Although the number of cases appears to have leveled off after a several-month post-holidays surge, the death toll is still high. There were 356 deaths on Feb. 6, down slightly from the seven-day average of 470.

“It is devastating, especially in Southern California and the Valley, where they’re just overwhelmed with cases,” says Robert Achermann, executive director of the 600-member California Funeral Directors Association.

“San Bernardino, East L.A., other parts of L.A., are just being overwhelmed,” Achermann told Capitol Weekly in a telephone interview. “After the first surge in the summer, a lot of funeral homes brought in additional refrigeration capacity, but it’s not enough for what’s happening now. And crematories are backed up.”

Los Angeles County alone has surpassed 18,000 deaths. Bodies were piling up at Los Angeles mortuaries and hospital morgues so fast and in such large numbers that the National Guard has been called in to help transport corpses to the county medical examiner-coroner’s office for temporary storage.

In some cases, hospitals are asking funeral homes to pick up the deceased directly from hospital beds instead of the usual procedure of going to the hospital’s mortuary, now at full capacity.
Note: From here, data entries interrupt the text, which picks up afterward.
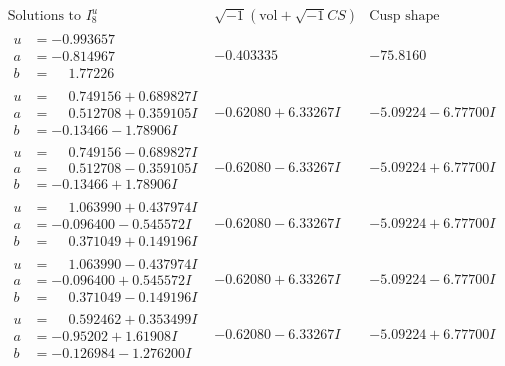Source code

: \documentclass[1p]{elsarticle_modified}
\theoremstyle{definition}
\newcommand{\I}{\sqrt{-1}}
\begin{document}
$$\begin{array}{c|c|c}  
\text{Solutions to }I^u_{8}& \I (\text{vol} + \sqrt{-1}CS) & \text{Cusp shape}\\
 \hline 
\begin{aligned}
u &= -0.993657\phantom{ +0.000000I} \\
a &= -0.814967\phantom{ +0.000000I} \\
b &= \phantom{-}1.77226\phantom{ +0.000000I}\end{aligned}
 & -0.403335\phantom{ +0.000000I} & -75.8160\phantom{ +0.000000I} \\ \hline\begin{aligned}
u &= \phantom{-}0.749156 + 0.689827 I \\
a &= \phantom{-}0.512708 + 0.359105 I \\
b &= -0.13466 - 1.78906 I\end{aligned}
 & -0.62080 + 6.33267 I & -5.09224 - 6.77700 I \\ \hline\begin{aligned}
u &= \phantom{-}0.749156 - 0.689827 I \\
a &= \phantom{-}0.512708 - 0.359105 I \\
b &= -0.13466 + 1.78906 I\end{aligned}
 & -0.62080 - 6.33267 I & -5.09224 + 6.77700 I \\ \hline\begin{aligned}
u &= \phantom{-}1.063990 + 0.437974 I \\
a &= -0.096400 - 0.545572 I \\
b &= \phantom{-}0.371049 + 0.149196 I\end{aligned}
 & -0.62080 - 6.33267 I & -5.09224 + 6.77700 I \\ \hline\begin{aligned}
u &= \phantom{-}1.063990 - 0.437974 I \\
a &= -0.096400 + 0.545572 I \\
b &= \phantom{-}0.371049 - 0.149196 I\end{aligned}
 & -0.62080 + 6.33267 I & -5.09224 - 6.77700 I \\ \hline\begin{aligned}
u &= \phantom{-}0.592462 + 0.353499 I \\
a &= -0.95202 + 1.61908 I \\
b &= -0.126984 - 1.276200 I\end{aligned}
 & -0.62080 - 6.33267 I & -5.09224 + 6.77700 I \\ \hline\begin{aligned}

\end{aligned}
\end{array}$$
\end{document}
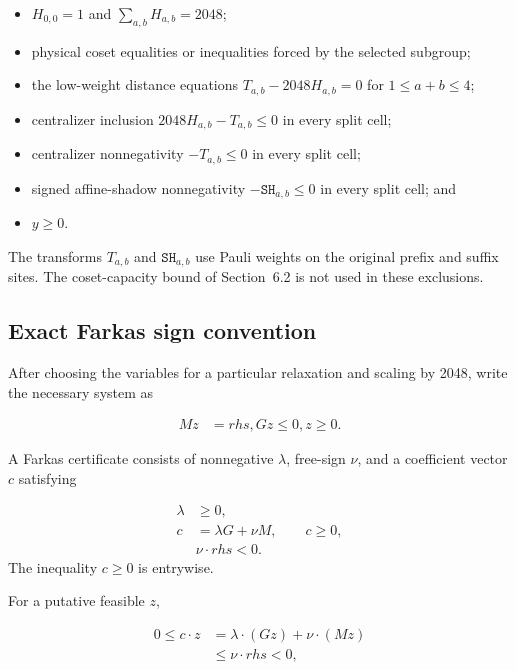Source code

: \documentclass[11pt]{article}
\providecommand{\tightlist}{\setlength{\itemsep}{0pt}\setlength{\parskip}{0pt}}
\begin{document}
\begin{itemize}
\tightlist
\item
  \(H_{0,0}=1\) and \(\sum_{a,b}H_{a,b}=2048\);
\item
  physical coset equalities or inequalities forced by the selected subgroup;
\item
  the low-weight distance equations \(T_{a,b}-2048H_{a,b}=0\) for \(1 \le a+b \le 4\);
\item
  centralizer inclusion \(2048H_{a,b}-T_{a,b} \le 0\) in every split cell;
\item
  centralizer nonnegativity \(-T_{a,b} \le 0\) in every split cell;
\item
  signed affine-shadow nonnegativity \(-\mathtt{SH}_{a,b} \le 0\) in every split cell; and
\item
  \(y \ge 0\).
\end{itemize}

The transforms \(T_{a,b}\) and \(\mathtt{SH}_{a,b}\) use Pauli weights on the original prefix and suffix sites. The coset-capacity bound of Section~6.2 is not used in these exclusions.

\subsection{Exact Farkas sign convention}\label{exact-farkas-sign-convention}

After choosing the variables for a particular relaxation and scaling by 2048, write the necessary system as

\[
\begin{aligned}
M z &=rhs,     G z  \le  0,     z  \ge  0.
\end{aligned}
\]

A Farkas certificate consists of nonnegative \(\lambda\), free-sign \(\nu\), and a coefficient vector \(c\) satisfying

\[
\begin{aligned}
\lambda  &\ge  0, \\
c &=\lambda G + \nu M, \qquad c\geq 0, \\
& \nu \cdot rhs < 0.
\end{aligned}
\]
The inequality \(c\geq0\) is entrywise.

For a putative feasible \(z\),

\[
\begin{aligned}
0  \le  c \cdot z &=\lambda \cdot (G z) + \nu \cdot (M z) \\
 &\le  \nu \cdot rhs < 0,
\end{aligned}
\]
\end{document}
Some California air pollution districts have eased air pollution rules to allow crematories to handle more bodies in shorter times.

Giant Rose Hills cemetery in Whittier has had to bring on 25 refrigerated trucks to store bodies. Rose Hills reports its “staff and venues are fully booked for several weeks” — meaning bereaved families, some of whom could not see their loved one in the hospital for weeks, are being forced to wait up to five additional weeks for a funeral. Indoor funeral services are prohibited by the Los Angeles Department of Public Health and the cemetery has set up large white tents for services.

The 1,400-acre cemetery is offering its 750 employees assistance programs, special compensation and break rooms with healthy snacks.

Then there’s the paperwork problem.

California law stipulates that human remains cannot be buried or cremated without a death certificate and a permit. That paperwork requires doctors’ sign-offs and county approval. But mortuaries say the increasing number of bodies means it’s taking longer than the usual two to four days to get the approvals.

Some California air pollution districts have eased air pollution rules to allow crematories to handle more bodies in shorter times.

Although no one knows what the future will bring, and it could bring another surge, the apparent beginnings of a leveling off in COVID cases does give some hope.  For Californians, it’s something to cling to.